Mrs. Redmon said it was impossible to cross the streets before the cameras were used because cars never gave pedestrians the right of way and routinely ran stoplights and stop signs. "My corner is safer and the cameras have helped, although [the automated traffic enforcement] is annoying to some," she said.
Several parents walking their children to school in the District's Chevy Chase, Friendship Heights and Tenleytown communities yesterday said crossing busy streets like Reno Road is easier since automated enforcement began.
Advisory Neighborhood Commissioner Frank Bucholz said traffic on Nebraska, Wisconsin and Western avenues, and Military and Reno roads, is calmer and more manageable since the cameras have been in use on Ward 3 streets. The section of Chevy Chase where Mr. Bucholz lives became a part of Ward 4 after redistricting on Jan. 1.

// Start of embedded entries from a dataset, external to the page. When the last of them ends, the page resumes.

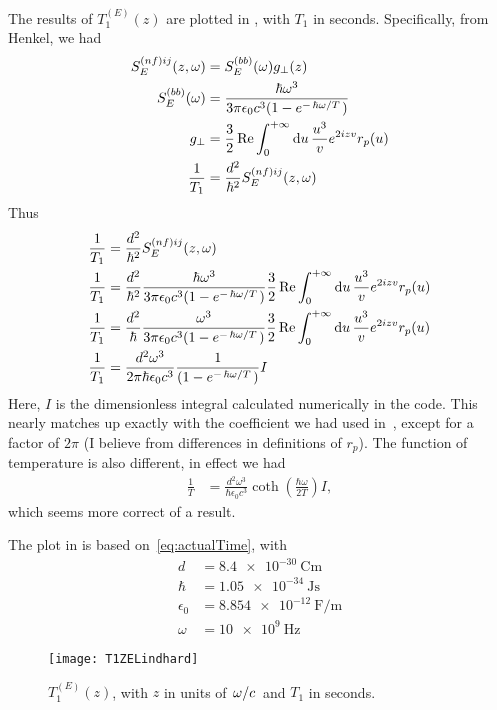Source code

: \documentclass[../main.tex]{subfiles}
\begin{document}
	The results of $T_1^{(E)}(z)$ are plotted in , with $T_1$ in seconds.
	Specifically, from Henkel\supercite{Henkel1999}, we had
	\begin{align}
		S^{(nf)ij}_E(z, \omega) &= S^{(bb)}_E(\omega) g_{\perp}(z) \\
		S^{(bb)}_E(\omega) &= \frac{\hbar \omega^3}{3 \pi \epsilon_0 c^3 (1 - e^{-\flatfrac{\hbar \omega}{T}})} \\
		g_\perp &= \frac32 \Re \int_0^{+\infty} \dd{u} \frac{u^3}{v} e^{2 i z v} r_p(u) \\
		\frac{1}{T_1} &= \frac{d^2}{\hbar^2} S^{(nf)ij}_E(z, \omega)
	\end{align}
	Thus
	\begin{align}
		\frac{1}{T_1} &= \frac{d^2}{\hbar^2} S^{(nf)ij}_E(z, \omega) \\
		\frac{1}{T_1} &= \frac{d^2}{\hbar^2} \frac{\hbar \omega^3}{3 \pi \epsilon_0 c^3 (1 - e^{-\flatfrac{\hbar \omega}{T}})} \frac32 \Re \int_0^{+\infty} \dd{u} \frac{u^3}{v} e^{2 i z v} r_p(u) \\
		\frac{1}{T_1} &= \frac{d^2}{\hbar} \frac{\omega^3}{3 \pi \epsilon_0 c^3 (1 - e^{-\flatfrac{\hbar \omega}{T}})} \frac32 \Re \int_0^{+\infty} \dd{u} \frac{u^3}{v} e^{2 i z v} r_p(u) \\
		\frac{1}{T_1} &= \frac{d^2 \omega^3}{2 \pi \hbar \epsilon_0 c^3} \frac{1}{(1 - e^{-\flatfrac{\hbar \omega}{T}})} I
	\end{align}
	Here, $I$ is the dimensionless integral calculated numerically in the code.
	This nearly matches up exactly with the coefficient we had used in~\cite{QubitRelax}, except for a factor of $2\pi$ (I believe from differences in definitions of $r_p$).
	The function of temperature is also different, in effect we had
	\begin{align}
		\frac{1}{T} &= \frac{d^2 \omega^3}{\hbar \epsilon_0 c^3} \coth(\frac{\hbar \omega}{2 T}) I, \label{eq:actualTime}
	\end{align}
	which seems more correct of a result.

	The plot in  is based on~\eqref{eq:actualTime}, with
	\begin{align}
		d &= \SI{8.4e-30}{\coulomb \meter} \\
		\hbar &= \SI{1.05e-34}{\J \s} \\
		\epsilon_0 &= \SI{8.854e-12}{\farad\per\meter} \\
		\omega &= \SI{10e9}{\Hz}
	\end{align}
	\begin{figure}[htp]
		\centering
		\texttt{[image: T1ZELindhard]}
		\caption{$T_{1}^{(E)}(z)$, with $z$ in units of $\flatfrac{\omega}{c}$ and $T_1$ in seconds.}\label{fig:t1ez}
	\end{figure}
\end{document}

"I would like to thank [police] Chief [Charles H.] Ramsey and the mayor for the photo-radar enforcement to cut down speeding on our roads," Mr. Buchholz said at a Ward 3 meeting Monday.
Photo-radar and red-light camera pictures were posted throughout the room at the Ward 3 Traffic Summit II on Monday night. Pictures taken by the cameras of cars smashed after running red lights and traveling at speeds 20 miles over the limit on residential streets were posted throughout the Chevy Chase Community Center auditorium.

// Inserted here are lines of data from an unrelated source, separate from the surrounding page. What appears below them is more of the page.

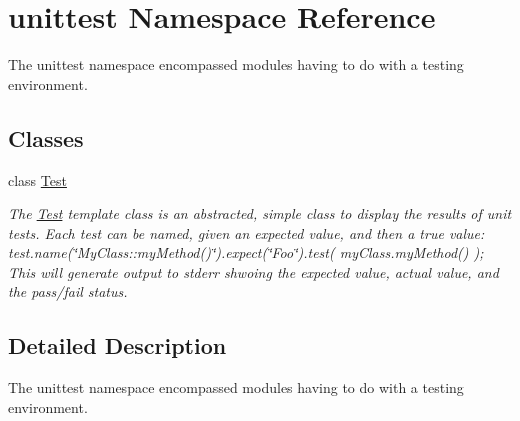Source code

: \hypertarget{namespaceunittest}{
\section{unittest Namespace Reference}
\label{namespaceunittest}
}


The unittest namespace encompassed modules having to do with a testing environment.  


\subsection*{Classes}
\begin{DoxyCompactItemize}
\item 
class \hyperlink{classunittest_1_1Test}{Test}
\begin{DoxyCompactList}\small\item\em The \hyperlink{classunittest_1_1Test}{Test} template class is an abstracted, simple class to display the results of unit tests. Each test can be named, given an expected value, and then a true value: test.name(\char`\"{}MyClass::myMethod()\char`\"{}).expect(\char`\"{}Foo\char`\"{}).test( myClass.myMethod() ); This will generate output to stderr shwoing the expected value, actual value, and the pass/fail status. \item\end{DoxyCompactList}\end{DoxyCompactItemize}


\subsection{Detailed Description}
The unittest namespace encompassed modules having to do with a testing environment. 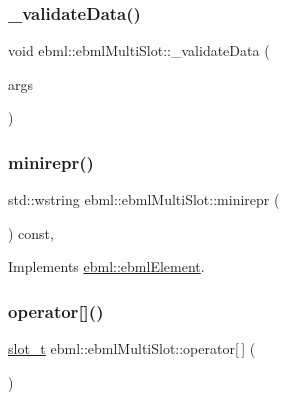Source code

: \mbox{\label{classebml_1_1ebmlMultiSlot_a4c3233d2c54713803d113d6bed9b4663}} 
\subsubsection{\texorpdfstring{\+\_\+validate\+Data()}{\_validateData()}\hspace{0.1cm}{\footnotesize\ttfamily [2/2]}}
{\footnotesize\ttfamily void ebml\+::ebml\+Multi\+Slot\+::\+\_\+validate\+Data (\begin{DoxyParamCaption}\item[{const \mbox{\hyperlink{namespaceebml_a4317d4c495715eced3ed448c2d05caeb}{slot\+Arg\+\_\+d}} \&}]{args }\end{DoxyParamCaption})\hspace{0.3cm}{\ttfamily [protected]}}

\mbox{\label{classebml_1_1ebmlMultiSlot_a3a2407406cd68f27d974cc18223c86c0}} 
\subsubsection{\texorpdfstring{minirepr()}{minirepr()}}
{\footnotesize\ttfamily std\+::wstring ebml\+::ebml\+Multi\+Slot\+::minirepr (\begin{DoxyParamCaption}{ }\end{DoxyParamCaption}) const\hspace{0.3cm}{\ttfamily [override]}, {\ttfamily [virtual]}}



Implements \mbox{\hyperlink{classebml_1_1ebmlElement_a7852173aeef78bd843939ae5a82f1d1c}{ebml\+::ebml\+Element}}.

\mbox{\label{classebml_1_1ebmlMultiSlot_a9edb99f1fd34d4ba765fa5f1266026ec}} 
\subsubsection{\texorpdfstring{operator[]()}{operator[]()}\hspace{0.1cm}{\footnotesize\ttfamily [1/4]}}
{\footnotesize\ttfamily \mbox{\hyperlink{classebml_1_1slot__t}{slot\+\_\+t}} ebml\+::ebml\+Multi\+Slot\+::operator\mbox{[}$\,$\mbox{]} (\begin{DoxyParamCaption}\item[{size\+\_\+t}]{ }\end{DoxyParamCaption})}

Some ANC commissioners, like Chevy Chase's Joseph L. Bishop, said they were pleased with the enforcement, but questioned the cameras' impact.

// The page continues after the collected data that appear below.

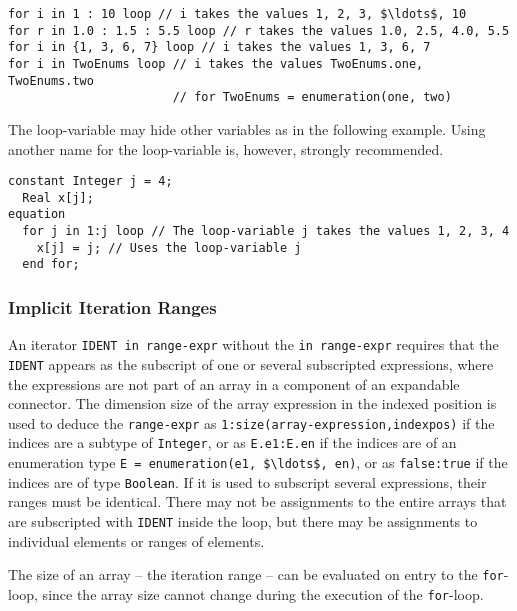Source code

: \begin{example}
\begin{lstlisting}[language=modelica]
for i in 1 : 10 loop // i takes the values 1, 2, 3, $\ldots$, 10
for r in 1.0 : 1.5 : 5.5 loop // r takes the values 1.0, 2.5, 4.0, 5.5
for i in {1, 3, 6, 7} loop // i takes the values 1, 3, 6, 7
for i in TwoEnums loop // i takes the values TwoEnums.one, TwoEnums.two
                       // for TwoEnums = enumeration(one, two)
\end{lstlisting}
The loop-variable may hide other variables as in the following example.
Using another name for the loop-variable is, however, strongly recommended.
\begin{lstlisting}[language=modelica]
  constant Integer j = 4;
  Real x[j];
equation
  for j in 1:j loop // The loop-variable j takes the values 1, 2, 3, 4
    x[j] = j; // Uses the loop-variable j
  end for;
\end{lstlisting}
\end{example}

\subsubsection{Implicit Iteration Ranges}\label{implicit-iteration-ranges}

An iterator \lstinline!IDENT in range-expr! without the \lstinline!in range-expr! requires that the \lstinline!IDENT! appears as the subscript of one or several subscripted expressions, where the expressions are not part of an array in a component of an expandable connector.
The dimension size of the array expression in the indexed position is used to deduce the \lstinline!range-expr! as \lstinline!1:size(array-expression,indexpos)! if the indices are a subtype of \lstinline!Integer!, or as \lstinline!E.e1:E.en! if the indices are of an enumeration type \lstinline!E = enumeration(e1, $\ldots$, en)!, or as \lstinline!false:true! if the indices are of type \lstinline!Boolean!.
If it is used to subscript several expressions, their ranges must be identical.
There may not be assignments to the entire arrays that are subscripted with \lstinline!IDENT! inside the loop, but there may be assignments to individual elements or ranges of elements.

\begin{nonnormative}
The size of an array -- the iteration range -- can be evaluated on entry to the \lstinline!for!-loop, since the array size cannot change during the execution of the \lstinline!for!-loop.
\end{nonnormative}

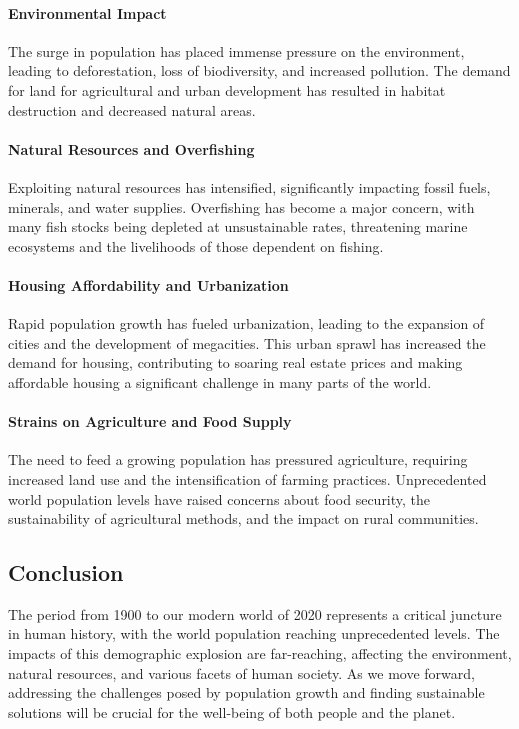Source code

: \documentclass{book}
\begin{document}
\paragraph{Environmental Impact}
The surge in population has placed immense pressure on the environment, leading to deforestation, loss of biodiversity, and increased pollution. The demand for land for agricultural and urban development has resulted in habitat destruction and decreased natural areas.

\paragraph{Natural Resources and Overfishing}
Exploiting natural resources has intensified, significantly impacting fossil fuels, minerals, and water supplies. Overfishing has become a major concern, with many fish stocks being depleted at unsustainable rates, threatening marine ecosystems and the livelihoods of those dependent on fishing.

\paragraph{Housing Affordability and Urbanization}
Rapid population growth has fueled urbanization, leading to the expansion of cities and the development of megacities. This urban sprawl has increased the demand for housing, contributing to soaring real estate prices and making affordable housing a significant challenge in many parts of the world.

\paragraph{Strains on Agriculture and Food Supply}
The need to feed a growing population has pressured agriculture, requiring increased land use and the intensification of farming practices. Unprecedented world population levels have raised concerns about food security, the sustainability of agricultural methods, and the impact on rural communities.

\subsection*{Conclusion}
The period from 1900 to our modern world of 2020 represents a critical juncture in human history, with the world population reaching unprecedented levels. The impacts of this demographic explosion are far-reaching, affecting the environment, natural resources, and various facets of human society. As we move forward, addressing the challenges posed by population growth and finding sustainable solutions will be crucial for the well-being of both people and the planet.
\end{document}
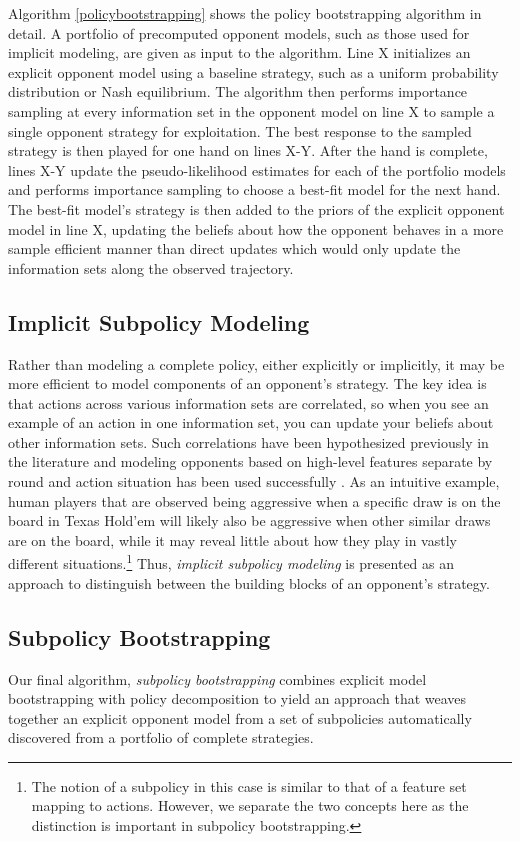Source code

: \documentclass{aamas2013}
\begin{document}
    Algorithm \ref{policybootstrapping} shows the policy bootstrapping algorithm in detail. A portfolio of precomputed opponent models, such as those used for implicit modeling, are given as input to the algorithm. Line X initializes an explicit opponent model using a baseline strategy, such as a uniform probability distribution or Nash equilibrium. The algorithm then performs importance sampling at every information set in the opponent model on line X to sample a single opponent strategy for exploitation. The best response to the sampled strategy is then played for one hand on lines X-Y. After the hand is complete, lines X-Y update the pseudo-likelihood estimates for each of the portfolio models and performs importance sampling to choose a best-fit model for the next hand. The best-fit model's strategy is then added to the priors of the explicit opponent model in line X, updating the beliefs about how the opponent behaves in a more sample efficient manner than direct updates which would only update the information sets along the observed trajectory.

    \subsection{Implicit Subpolicy Modeling}
    Rather than modeling a complete policy, either explicitly or implicitly, it may be more efficient to model components of an opponent's strategy. The key idea is that actions across various information sets are correlated, so when you see an example of an action in one information set, you can update your beliefs about other information sets. Such correlations have been hypothesized previously in the literature \cite{bayesbluff,shortterm} and modeling opponents based on high-level features separate by round and action situation has been used successfully \cite{ponsen2009evolutionary}. As an intuitive example, human players that are observed being aggressive when a specific draw is on the board in Texas Hold'em will likely also be aggressive when other similar draws are on the board, while it may reveal little about how they play in vastly different situations.\footnote{The notion of a subpolicy in this case is similar to that of a feature set mapping to actions. However, we separate the two concepts here as the distinction is important in subpolicy bootstrapping.} Thus, \textit{implicit subpolicy modeling} is presented as an approach to distinguish between the building blocks of an opponent's strategy.

    \subsection{Subpolicy Bootstrapping}
    Our final algorithm, \textit{subpolicy bootstrapping} combines explicit model bootstrapping with policy decomposition to yield an approach that weaves together an explicit opponent model from a set of subpolicies automatically discovered from a portfolio of complete strategies.
\end{document}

"The question that needs to be asked is, why there is such a long delay in people getting the tickets after the cameras flash them?" Mr. Bishop said.
He said most upper Northwest residents want the cameras. Many parents with school-age children are moving in and fear cars speeding through the neighborhoods, he said. The irony, Mr. Bishop said, "is how many people in the neighborhoods end up getting tickets."
Since beginning the photo-radar program in August, the District has issued speeding citations to more than 160,000 drivers and collected more than $5.3 million in fines. Critics say the program violates drivers' privacy and is aimed at generating revenue.
Commissioners in other wards said they are interested in having the automated traffic enforcement in their neighborhoods as long as it leads to long-term safety benefits.
ANC Commissioner James H. Jones said he has requested stop signs on several streets, but that they are not helping on roads like Blagden Avenue leading into Rock Creek Park. Mr. Jones said the program is fine as long as it works. He said the red-light camera on Colorado Avenue "is not even working."
"To the extent that the signs help, we have seen some improvement, but without officers present, it won't last," Mr. Jones said. "That's why we need the cameras."